There is so much bad benchmarking done that there is a danger that the whole idea will be discredited. As someone who has spent the last 30 years trying to develop ways of doing good benchmarking, we find this tragic. This article is my attempt to say what we think distinguishes good benchmarking from bad benchmarking, so that the true benefits can flow. These benefits can include:

  • Objective evidence of where you stand against peers. Having firm facts to base decisions on, rather than wishful thinking, means you can avoid making wrong competitive moves. There is nothing crazier than starting a price war when you think you have a cost advantage and in fact you don’t.
  • A good understanding of the true drivers of performance. Most managers appreciate that their costs depend on product complexity, customer complexity, scale, location, service levels, plant configuration, planning processes, etc.. With a diverse database of peers who vary along all these (and other) dimensions, research can show empirically which of these potential performance drivers actually make a difference in the real world, and by how much.
  • Quantified and prioritised areas of improvement: how much of an improvement is needed and what is the prize?
  • Better information systems: benchmarking makes it worthwhile to measure things because it gives a valid comparison on each metric used.
  • A stimulus for change based on clear evidence versus real peers.
  • The reassurance to everybody, where “hard change” is indicated, that the change is really necessary.
  • A basis for analysing alternative future scenarios using real experiences of others who have been there already.

In this article we describe six pitfalls of bad benchmarking – so that you can recognize when you are doing something wrong – and six pillars of good benchmarking– so that you can push for them to be incorporated in future projects.

Pitfall 1: insufficient care over consistent data definitions

It amazes me how often people get this wrong. If you are comparing labour costs, for example, it must be clear whether these include or exclude social costs, benefits, pension top-ups, training, transportation, etc.. What about contractors as opposed to employees? Do you allocate a proportion of head-office people to each operating unit? How to report purchased services like security and maintenance?
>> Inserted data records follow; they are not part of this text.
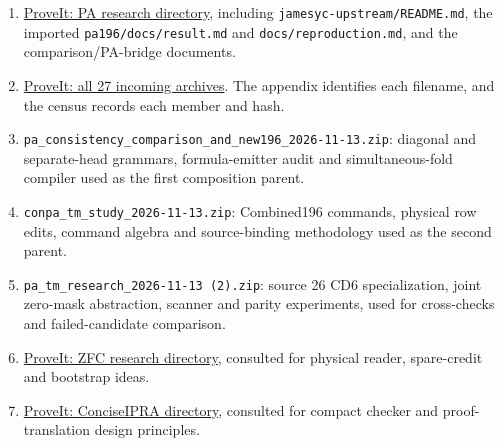\documentclass[11pt,a4paper]{article}
\newcommand{\file}[1]{\texttt{\nolinkurl{#1}}}
\begin{document}
\begin{enumerate}
\item \href{https://github.com/VladimirReshetnikov/ProveIt/tree/906367250a7f96c923147b10df392294bced7be5/Computability/BusyBeaver/Research/PA}{ProveIt: PA research directory}, including
\file{jamesyc-upstream/README.md}, the imported \file{pa196/docs/result.md}
and \file{docs/reproduction.md}, and the comparison/PA-bridge documents.
\item \href{https://github.com/VladimirReshetnikov/ProveIt/tree/906367250a7f96c923147b10df392294bced7be5/docs/incoming}{ProveIt: all 27 incoming archives}. The appendix identifies each filename,
and the census records each member and hash.
\item \file{pa_consistency_comparison_and_new196_2026-11-13.zip}:
diagonal and separate-head grammars, formula-emitter audit and
simultaneous-fold compiler used as the first composition parent.
\item \file{conpa_tm_study_2026-11-13.zip}: Combined196 commands,
physical row edits, command algebra and source-binding methodology
used as the second parent.
\item \file{pa_tm_research_2026-11-13 (2).zip}: source 26 CD6
specialization, joint zero-mask abstraction, scanner and parity
experiments, used for cross-checks and failed-candidate comparison.
\item \href{https://github.com/VladimirReshetnikov/ProveIt/tree/906367250a7f96c923147b10df392294bced7be5/Computability/BusyBeaver/Research/ZFC}{ProveIt: ZFC research directory}, consulted for physical reader,
spare-credit and bootstrap ideas.
\item \href{https://github.com/VladimirReshetnikov/ProveIt/tree/906367250a7f96c923147b10df392294bced7be5/Logic/PrimitiveRecursiveArithmetic/ConciseIPRA}{ProveIt: ConciseIPRA directory}, consulted for compact checker and
proof-translation design principles.
\end{enumerate}

\appendix



\end{document}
Of course, at the most granular level, every operation will have some unique aspect that has to be corrected for. Sometimes that will be by making an appropriate adjustment, sometimes by making no adjustment but noting that there is likely to be a distortion in the final comparison. At a Japanese warehouse we analysed recently, the contracted staff looked very expensive till we realised that they brought their own fork-lift trucks. We then had to estimate what proportion of their cost was really labour and what proportion was energy/ maintenance/depreciation for the fork-lifts.

The important rule is to produce a glossary of definitions that is strong on principles (and the reasons for the principles) and copiously illustrated with examples. It can and should never aim to be 100% comprehensive.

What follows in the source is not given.